NSC differentiation and synaptic connection of NSC-derived neurons on PLL and Matrigel. (A) Representative fluorescence images of NSCs cultured on Matrigel and PLL after 7 days of differentiation with the neuron marker Tuj1 (red) and astrocyte marker GFAP (green). Nuclei stained with DAPI (blue). Bar graphs show the quantification of the percentage of Tuj1+ and GFAP+ cells. n = 3. (B) Representative neuron morphology reconstruction (green) based on Tuj1 (red) fluorescence images. (C) Sholl analysis of NSC-derived neurons. The number of neurites that intersect concentric circles at varying distances from the soma was counted (PLL, n = 16 neurons; Matrigel, n = 14 neurons). (D) Representative fluorescence images of the presynaptic marker synaptophysin (red) and the axonal marker Tau (green) after 14 days of differentiation. Bar graph shows number of synaptophysin puncta (indicated by white arrows) per 50 μm. n = 16 neurons. Two-tailed unpaired Student’s t test (A and D), two-way ANOVA test (C). All data are presented as mean ± s.e.m. *P < 0.05, **P < 0.01, ***P < 0.001, ****P < 0.0001, ns, not significant.

Figure 4

Physiological maturation of NSC-derived neurons on PLL and Matrigel. (A) Representative traces of spontaneous PSCs of NSC-derived neurons after 14 days of differentiation. Arrows indicate monophasic PSCs, and arrowheads indicate multiphasic PSCs. (B) Frequency of monophasic PSCs and integral area of multiphasic PSCs. Ten neurons were analyzed in each group. (C) Capacitance, RMP, and input resistance of NSCs-derived neurons after 7 and 14 days of differentiation. 7–12 cells were analyzed in each group. (D) Membrane voltage responses to hyperpolarizing (−25 pA to 0 pA in 5 pA increments) and depolarizing (10 and 25 pA) current steps.

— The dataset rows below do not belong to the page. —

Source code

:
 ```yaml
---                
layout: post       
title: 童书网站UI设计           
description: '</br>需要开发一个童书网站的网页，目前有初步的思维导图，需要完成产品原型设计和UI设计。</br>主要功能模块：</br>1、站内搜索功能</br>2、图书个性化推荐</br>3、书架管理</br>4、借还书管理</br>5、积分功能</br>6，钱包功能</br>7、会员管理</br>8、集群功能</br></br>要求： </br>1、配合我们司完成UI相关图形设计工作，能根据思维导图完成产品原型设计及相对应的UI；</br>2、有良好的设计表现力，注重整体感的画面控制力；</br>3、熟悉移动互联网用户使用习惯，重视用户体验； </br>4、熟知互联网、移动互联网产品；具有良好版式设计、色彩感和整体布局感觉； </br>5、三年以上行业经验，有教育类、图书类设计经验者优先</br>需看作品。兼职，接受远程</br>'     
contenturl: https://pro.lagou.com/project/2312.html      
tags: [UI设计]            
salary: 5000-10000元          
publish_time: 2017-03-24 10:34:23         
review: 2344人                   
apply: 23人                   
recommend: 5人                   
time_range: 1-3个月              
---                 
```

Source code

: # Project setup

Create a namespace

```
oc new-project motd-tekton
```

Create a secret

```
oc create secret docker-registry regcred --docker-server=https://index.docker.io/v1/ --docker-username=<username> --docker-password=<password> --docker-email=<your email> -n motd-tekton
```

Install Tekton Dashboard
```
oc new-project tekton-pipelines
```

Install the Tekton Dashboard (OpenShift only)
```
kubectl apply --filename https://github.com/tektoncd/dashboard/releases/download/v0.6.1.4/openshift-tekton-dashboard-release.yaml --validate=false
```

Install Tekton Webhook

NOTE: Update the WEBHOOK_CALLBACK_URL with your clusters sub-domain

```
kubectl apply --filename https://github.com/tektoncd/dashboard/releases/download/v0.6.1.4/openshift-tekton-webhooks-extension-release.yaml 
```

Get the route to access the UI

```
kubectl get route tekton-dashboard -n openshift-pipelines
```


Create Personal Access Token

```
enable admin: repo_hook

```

Cells were clamped at −60 mV membrane potential. (E) Representative traces of two firing patterns: adapting or tonic. Bar graph shows the number of neurons exhibiting adapting or tonic firing patterns after 14 days of differentiation. Two-tailed unpaired Student’s t test (B) or two-way ANOVA test with Tukey’s multiple comparisons test (C). Data are presented as mean ± s.e.m. *P < 0.05, **P < 0.01, ***P < 0.001,****P < 0.0001, ns, not significant.

Figure 5

The effect of different substrates on gene expression of NSC. (A) GO biological process enrichment analysis of upregulated DEGs in the PLL and Matrigel groups, respectively. (B) KEGG pathway enrichment analysis of all DEGs. (C) Western blot detection of total and phosphorylated (p)-YAP. n = 3. (D) Fluorescence images of YAP (red) and nucleus (stained with DAPI) and quantification of nuclear/cytoplasmic fluorescence ratio. The yellow dotted line indicates the nucleus. PLL, n = 58 cells; Matrigel, n = 63 cells. (E) Schematic diagram illustrating molecular regulation of NSCs by PLL and Matrigel substrates. Two-tailed unpaired Student’s t test. All data are presented as mean ± s.e.m. *P < 0.05, **P < 0.01, ***P < 0.001.

Figure 6

Metabolic profiles of NSC differentiation on PLL and Matrigel. (A) Volcano plot showing upregulated (red) and downregulated (blue) DEMs in Matrigel group compared to PLL. DEMs were identified with VIP values >1.0 and P values <0.05. (B) Venn gram of DEG and DEM-mapped KEGG pathways. (C) KGML network of the top 20 interaction pathways, with darker node colors indicating a higher number of interactions. (D) KEGG pathway enrichment analysis of upregulated metabolites in the PLL and Matrigel groups, respectively. (E) Heatmap of DEMs from the enriched amino acid metabolic pathways. (F) DEMs and DEGs in the glycerophospholipid metabolism pathway. Red indicates upregulated and gray indicates not significant.